> [Records shown]
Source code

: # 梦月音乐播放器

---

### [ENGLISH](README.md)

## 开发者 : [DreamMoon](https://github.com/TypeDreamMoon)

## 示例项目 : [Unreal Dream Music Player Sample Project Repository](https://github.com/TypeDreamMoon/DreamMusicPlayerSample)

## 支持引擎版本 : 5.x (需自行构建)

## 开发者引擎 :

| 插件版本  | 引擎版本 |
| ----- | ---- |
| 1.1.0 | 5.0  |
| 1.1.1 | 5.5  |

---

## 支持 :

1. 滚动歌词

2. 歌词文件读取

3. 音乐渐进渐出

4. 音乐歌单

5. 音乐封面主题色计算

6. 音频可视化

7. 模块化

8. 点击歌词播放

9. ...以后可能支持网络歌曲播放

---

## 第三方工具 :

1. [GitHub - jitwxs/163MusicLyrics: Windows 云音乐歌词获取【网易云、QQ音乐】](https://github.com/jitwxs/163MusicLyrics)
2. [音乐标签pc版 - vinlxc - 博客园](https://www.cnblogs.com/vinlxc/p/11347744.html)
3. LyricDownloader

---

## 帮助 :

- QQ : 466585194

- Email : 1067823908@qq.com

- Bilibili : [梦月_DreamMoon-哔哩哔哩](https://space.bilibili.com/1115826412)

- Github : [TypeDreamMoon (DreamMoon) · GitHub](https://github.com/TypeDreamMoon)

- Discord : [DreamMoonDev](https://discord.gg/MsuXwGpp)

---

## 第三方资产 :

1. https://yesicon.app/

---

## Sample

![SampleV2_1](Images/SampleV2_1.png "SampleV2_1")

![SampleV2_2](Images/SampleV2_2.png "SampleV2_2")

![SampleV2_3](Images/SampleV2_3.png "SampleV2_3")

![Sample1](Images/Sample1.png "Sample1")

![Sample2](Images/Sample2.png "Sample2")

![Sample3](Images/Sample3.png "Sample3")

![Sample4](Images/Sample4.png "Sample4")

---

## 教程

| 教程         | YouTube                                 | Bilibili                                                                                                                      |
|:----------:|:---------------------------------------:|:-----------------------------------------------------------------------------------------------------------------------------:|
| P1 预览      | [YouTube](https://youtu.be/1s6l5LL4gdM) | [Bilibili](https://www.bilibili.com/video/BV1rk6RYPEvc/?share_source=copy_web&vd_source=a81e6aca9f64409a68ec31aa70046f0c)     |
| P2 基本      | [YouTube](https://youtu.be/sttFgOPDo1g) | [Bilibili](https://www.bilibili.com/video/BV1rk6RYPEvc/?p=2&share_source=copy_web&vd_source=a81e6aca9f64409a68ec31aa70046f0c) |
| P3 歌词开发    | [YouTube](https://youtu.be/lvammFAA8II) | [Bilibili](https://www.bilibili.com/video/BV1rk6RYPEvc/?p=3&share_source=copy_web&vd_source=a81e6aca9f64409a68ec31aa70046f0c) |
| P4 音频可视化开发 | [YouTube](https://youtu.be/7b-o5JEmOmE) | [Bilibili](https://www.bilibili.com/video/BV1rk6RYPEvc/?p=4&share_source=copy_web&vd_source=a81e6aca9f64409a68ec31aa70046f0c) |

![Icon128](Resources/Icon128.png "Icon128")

> [Task details] From the first line of the records above to the line that contains "1. [GitHub - jitwxs/163MusicLyrics: Windows", quote each line exactly.

> [Answer to this exercise]
Source code

: # 梦月音乐播放器

---

### [ENGLISH](README.md)

## 开发者 : [DreamMoon](https://github.com/TypeDreamMoon)

## 示例项目 : [Unreal Dream Music Player Sample Project Repository](https://github.com/TypeDreamMoon/DreamMusicPlayerSample)

## 支持引擎版本 : 5.x (需自行构建)

## 开发者引擎 :

| 插件版本  | 引擎版本 |
| ----- | ---- |
| 1.1.0 | 5.0  |
| 1.1.1 | 5.5  |

---

## 支持 :

1. 滚动歌词

2. 歌词文件读取

3. 音乐渐进渐出

4. 音乐歌单

5. 音乐封面主题色计算

6. 音频可视化

7. 模块化

8. 点击歌词播放

9. ...以后可能支持网络歌曲播放

---

## 第三方工具 :

1. [GitHub - jitwxs/163MusicLyrics: Windows 云音乐歌词获取【网易云、QQ音乐】](https://github.com/jitwxs/163MusicLyrics)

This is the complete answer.